Build Predictive Machine Learning with Flink | Workshop on Dec 18 | Register Now
Data silos across an organization are common, with valuable business insights waiting to be uncovered. This is why at Confluent we built a portfolio of fully managed connectors to enable you to easily integrate Confluent with high-value data systems and apps without any operational burden. As we continue to invest in this area, we’ve found that not only is it important to add new source and sink connectors to address your critical use cases, but it’s equally important for our users to get more value and usability out of all of our fully managed connectors beyond their core functionality.
That’s why we’re excited to announce that most of our Confluent Cloud connectors now support single message transforms, connector log events, and connector data output previews. These features enable you to transform, monitor, and preview connector data, opening up lightweight real-time processing capabilities and delivering additional transparency and insights during your data integration journey.
In this blog post, we’ll dive into each of these new features to discuss why we’ve built them, cover common use cases, and show you how to start using them in just a few clicks.
Previously available only on self-managed connectors through the Kafka Connect API, single message transforms (SMTs) are simple and lightweight modifications to message values, keys, and headers. As the name suggests, it can operate on every single message in your data pipeline as it passes through your source or sink connector. Bringing SMTs to fully managed connectors has been a popular request from our users because they are incredibly useful for inserting fields, masking information, routing events, and performing other minor data adjustments within the connector itself. Keep in mind that for more robust and heavy transformations, it is more suitable to use a stream processor like ksqlDB instead.

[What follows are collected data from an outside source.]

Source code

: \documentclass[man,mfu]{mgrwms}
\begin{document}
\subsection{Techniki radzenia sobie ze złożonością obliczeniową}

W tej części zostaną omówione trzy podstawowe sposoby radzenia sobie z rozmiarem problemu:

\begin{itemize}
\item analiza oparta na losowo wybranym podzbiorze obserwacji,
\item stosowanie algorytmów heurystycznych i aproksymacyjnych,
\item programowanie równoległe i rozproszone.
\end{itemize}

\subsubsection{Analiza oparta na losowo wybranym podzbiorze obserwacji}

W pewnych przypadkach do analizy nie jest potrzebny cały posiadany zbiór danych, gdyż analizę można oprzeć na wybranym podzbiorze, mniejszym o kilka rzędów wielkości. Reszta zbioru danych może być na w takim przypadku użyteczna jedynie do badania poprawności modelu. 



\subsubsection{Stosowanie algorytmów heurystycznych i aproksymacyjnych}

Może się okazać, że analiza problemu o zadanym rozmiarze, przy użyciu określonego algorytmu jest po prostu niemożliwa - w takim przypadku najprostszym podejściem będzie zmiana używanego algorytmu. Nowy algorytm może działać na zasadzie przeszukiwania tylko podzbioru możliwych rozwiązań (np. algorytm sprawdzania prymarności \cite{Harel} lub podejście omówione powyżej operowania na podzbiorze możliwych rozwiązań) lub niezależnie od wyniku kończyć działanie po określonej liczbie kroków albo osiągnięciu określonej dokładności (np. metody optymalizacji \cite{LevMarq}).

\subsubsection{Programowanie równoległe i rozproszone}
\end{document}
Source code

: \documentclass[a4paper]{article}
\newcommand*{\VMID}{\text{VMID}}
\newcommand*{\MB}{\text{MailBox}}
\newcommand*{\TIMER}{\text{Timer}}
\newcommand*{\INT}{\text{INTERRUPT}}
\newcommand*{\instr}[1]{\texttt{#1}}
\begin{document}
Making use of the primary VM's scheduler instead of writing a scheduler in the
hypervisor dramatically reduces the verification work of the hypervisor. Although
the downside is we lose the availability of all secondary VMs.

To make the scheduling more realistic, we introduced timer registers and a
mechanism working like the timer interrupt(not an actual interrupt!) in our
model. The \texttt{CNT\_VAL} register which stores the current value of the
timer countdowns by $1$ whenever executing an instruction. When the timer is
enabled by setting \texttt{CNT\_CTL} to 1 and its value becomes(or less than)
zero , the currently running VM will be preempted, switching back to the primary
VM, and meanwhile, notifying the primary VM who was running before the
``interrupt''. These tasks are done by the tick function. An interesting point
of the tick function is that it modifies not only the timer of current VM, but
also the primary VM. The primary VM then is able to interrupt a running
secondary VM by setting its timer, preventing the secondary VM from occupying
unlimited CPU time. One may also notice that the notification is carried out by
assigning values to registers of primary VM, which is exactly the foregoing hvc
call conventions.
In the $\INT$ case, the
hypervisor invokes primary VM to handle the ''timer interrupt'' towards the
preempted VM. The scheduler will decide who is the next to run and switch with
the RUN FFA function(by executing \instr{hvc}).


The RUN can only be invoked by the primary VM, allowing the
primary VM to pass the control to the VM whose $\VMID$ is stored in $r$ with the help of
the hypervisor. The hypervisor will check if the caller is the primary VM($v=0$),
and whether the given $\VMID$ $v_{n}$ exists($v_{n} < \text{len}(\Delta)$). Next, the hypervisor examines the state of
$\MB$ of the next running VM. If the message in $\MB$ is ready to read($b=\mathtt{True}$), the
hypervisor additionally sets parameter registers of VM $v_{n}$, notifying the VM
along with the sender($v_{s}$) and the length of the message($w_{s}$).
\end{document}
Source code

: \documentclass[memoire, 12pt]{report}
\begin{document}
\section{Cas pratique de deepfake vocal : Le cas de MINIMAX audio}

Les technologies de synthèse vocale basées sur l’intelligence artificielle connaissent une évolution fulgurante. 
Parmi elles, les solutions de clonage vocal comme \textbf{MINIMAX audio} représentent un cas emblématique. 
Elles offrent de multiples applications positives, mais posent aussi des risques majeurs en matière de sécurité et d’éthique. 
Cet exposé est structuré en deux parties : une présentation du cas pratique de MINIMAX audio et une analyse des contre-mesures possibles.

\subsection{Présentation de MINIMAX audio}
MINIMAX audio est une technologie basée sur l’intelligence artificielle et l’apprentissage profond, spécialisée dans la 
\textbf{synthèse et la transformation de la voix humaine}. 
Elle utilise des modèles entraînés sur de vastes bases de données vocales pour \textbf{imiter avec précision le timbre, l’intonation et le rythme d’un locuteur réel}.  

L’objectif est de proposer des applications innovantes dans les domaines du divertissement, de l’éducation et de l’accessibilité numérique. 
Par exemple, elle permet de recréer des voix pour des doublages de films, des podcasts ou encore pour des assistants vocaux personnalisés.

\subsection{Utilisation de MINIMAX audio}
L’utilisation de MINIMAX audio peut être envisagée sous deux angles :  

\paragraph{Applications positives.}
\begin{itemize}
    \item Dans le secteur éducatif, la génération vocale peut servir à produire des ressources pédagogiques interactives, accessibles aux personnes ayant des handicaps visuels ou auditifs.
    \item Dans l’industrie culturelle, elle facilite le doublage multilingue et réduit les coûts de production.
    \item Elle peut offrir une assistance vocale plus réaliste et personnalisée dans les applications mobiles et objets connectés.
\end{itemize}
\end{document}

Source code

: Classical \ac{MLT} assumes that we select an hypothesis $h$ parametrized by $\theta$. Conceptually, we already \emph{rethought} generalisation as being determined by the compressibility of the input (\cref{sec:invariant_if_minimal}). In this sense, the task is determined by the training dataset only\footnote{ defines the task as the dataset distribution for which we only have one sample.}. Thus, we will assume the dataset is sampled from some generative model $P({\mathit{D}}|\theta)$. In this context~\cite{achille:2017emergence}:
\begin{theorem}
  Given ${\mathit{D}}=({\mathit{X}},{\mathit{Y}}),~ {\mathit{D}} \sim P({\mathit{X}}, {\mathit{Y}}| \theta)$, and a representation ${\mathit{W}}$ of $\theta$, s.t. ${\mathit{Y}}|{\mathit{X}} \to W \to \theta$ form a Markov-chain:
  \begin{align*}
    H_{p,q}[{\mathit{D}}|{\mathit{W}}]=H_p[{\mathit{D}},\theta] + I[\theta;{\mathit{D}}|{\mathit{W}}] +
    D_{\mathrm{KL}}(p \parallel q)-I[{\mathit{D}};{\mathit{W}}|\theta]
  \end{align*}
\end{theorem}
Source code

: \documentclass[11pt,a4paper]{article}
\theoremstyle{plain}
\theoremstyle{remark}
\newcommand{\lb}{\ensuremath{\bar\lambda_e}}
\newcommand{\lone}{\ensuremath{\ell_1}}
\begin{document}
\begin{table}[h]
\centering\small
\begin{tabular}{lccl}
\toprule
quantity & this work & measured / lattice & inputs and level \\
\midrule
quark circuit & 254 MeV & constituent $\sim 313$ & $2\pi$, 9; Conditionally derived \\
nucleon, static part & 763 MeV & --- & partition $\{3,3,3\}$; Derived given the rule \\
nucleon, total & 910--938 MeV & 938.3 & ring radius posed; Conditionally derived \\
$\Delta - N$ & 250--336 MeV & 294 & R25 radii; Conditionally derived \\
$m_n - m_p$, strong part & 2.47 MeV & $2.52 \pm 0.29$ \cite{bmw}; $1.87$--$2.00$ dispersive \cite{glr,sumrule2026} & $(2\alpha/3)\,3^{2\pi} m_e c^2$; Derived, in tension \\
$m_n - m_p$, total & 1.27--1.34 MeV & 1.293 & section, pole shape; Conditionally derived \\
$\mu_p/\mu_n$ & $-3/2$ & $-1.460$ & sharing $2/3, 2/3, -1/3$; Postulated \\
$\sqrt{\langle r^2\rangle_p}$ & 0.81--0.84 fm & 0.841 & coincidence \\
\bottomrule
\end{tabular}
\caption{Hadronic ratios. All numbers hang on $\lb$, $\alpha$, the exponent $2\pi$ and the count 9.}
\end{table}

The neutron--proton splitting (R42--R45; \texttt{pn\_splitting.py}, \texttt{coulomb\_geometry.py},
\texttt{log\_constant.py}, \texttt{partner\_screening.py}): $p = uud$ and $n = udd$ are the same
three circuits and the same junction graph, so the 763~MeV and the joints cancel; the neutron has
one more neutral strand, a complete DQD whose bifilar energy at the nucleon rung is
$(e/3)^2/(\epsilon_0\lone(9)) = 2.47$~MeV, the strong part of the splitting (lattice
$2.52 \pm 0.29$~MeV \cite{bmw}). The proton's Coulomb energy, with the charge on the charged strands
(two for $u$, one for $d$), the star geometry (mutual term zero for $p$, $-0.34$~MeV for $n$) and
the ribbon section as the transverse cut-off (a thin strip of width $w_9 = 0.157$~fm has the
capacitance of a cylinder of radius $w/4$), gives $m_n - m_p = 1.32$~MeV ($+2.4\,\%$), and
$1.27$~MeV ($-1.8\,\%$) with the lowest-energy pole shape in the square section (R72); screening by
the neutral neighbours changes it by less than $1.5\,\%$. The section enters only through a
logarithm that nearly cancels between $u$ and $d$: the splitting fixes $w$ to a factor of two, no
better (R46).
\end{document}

The transformations are applied to messages as they flow through the connector. SMTs transform inbound messages after a source connector has produced them, but before they are written to the Kafka topic. For outbound messages, the transformations happen before the messages are written to the sink system.
Some common uses for transforms are:
You can find the full list of pre-built SMTs that are available for use with fully managed connectors. SMTs can be implemented and managed using both the Cloud Console and CLI.
Let’s walk through an example of how an e-commerce retailer handles sensitive customer information. Oftentimes they’ll need to mask sensitive personal data to meet compliance regulations. Let’s say the retailer must mask the “gender” field before the customer data can be persisted to their data warehouse for further analysis by their data science team. We’ll demonstrate how SMTs (specifically, the MaskField Value transformation) will enable us to accomplish this before sending records to Kafka.
We’ll set up the SMT on the fully managed Datagen Source connector, which will simulate reading records from a table with customer data, apply the SMT, and send it to a Kafka topic.
First, we need to create a topic “masked_smt”.
Once the topic is created, we can search for the fully managed Datagen Source connector and start configuring it. You can find SMT-related fields near the bottom of the connector configurations page.
Enter a name for the SMT then click Add Transforms to reveal additional fields. Fill in the transformation type. Here, we have selected the MaskField$Value type within MaskField.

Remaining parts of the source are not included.